═════ Given information ═════

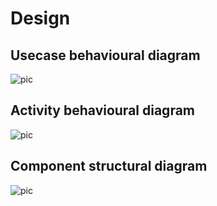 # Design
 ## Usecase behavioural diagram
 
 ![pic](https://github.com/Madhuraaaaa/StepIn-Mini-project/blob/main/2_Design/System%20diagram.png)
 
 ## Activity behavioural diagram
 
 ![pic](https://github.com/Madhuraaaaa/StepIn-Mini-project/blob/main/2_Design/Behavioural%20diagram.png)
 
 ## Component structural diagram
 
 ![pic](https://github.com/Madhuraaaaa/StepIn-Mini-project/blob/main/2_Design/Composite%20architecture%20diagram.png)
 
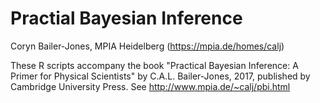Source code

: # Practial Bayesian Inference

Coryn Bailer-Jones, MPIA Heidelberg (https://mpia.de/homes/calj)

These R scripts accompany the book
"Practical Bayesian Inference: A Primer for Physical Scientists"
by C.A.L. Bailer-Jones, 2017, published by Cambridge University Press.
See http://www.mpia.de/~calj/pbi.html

═════
═════ Given information ═════

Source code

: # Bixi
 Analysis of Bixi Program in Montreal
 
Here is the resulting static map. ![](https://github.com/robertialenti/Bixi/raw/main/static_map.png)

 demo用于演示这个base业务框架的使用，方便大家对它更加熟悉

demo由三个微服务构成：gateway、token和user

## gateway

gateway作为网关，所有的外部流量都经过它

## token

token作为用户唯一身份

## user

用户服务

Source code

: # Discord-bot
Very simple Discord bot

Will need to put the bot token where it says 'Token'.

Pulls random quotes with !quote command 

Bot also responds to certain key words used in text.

═════

Task to complete:
Only the lines above from the one with "demo用于演示这个base业务框架的使用，方便大家对它更加熟悉" up to and including the one with "Bot also responds" should be repeated, exactly as written.

Written answer:
 demo用于演示这个base业务框架的使用，方便大家对它更加熟悉

demo由三个微服务构成：gateway、token和user

## gateway

gateway作为网关，所有的外部流量都经过它

## token

token作为用户唯一身份

## user

用户服务

Source code

: # Discord-bot
Very simple Discord bot

Will need to put the bot token where it says 'Token'.

Pulls random quotes with !quote command 

Bot also responds to certain key words used in text.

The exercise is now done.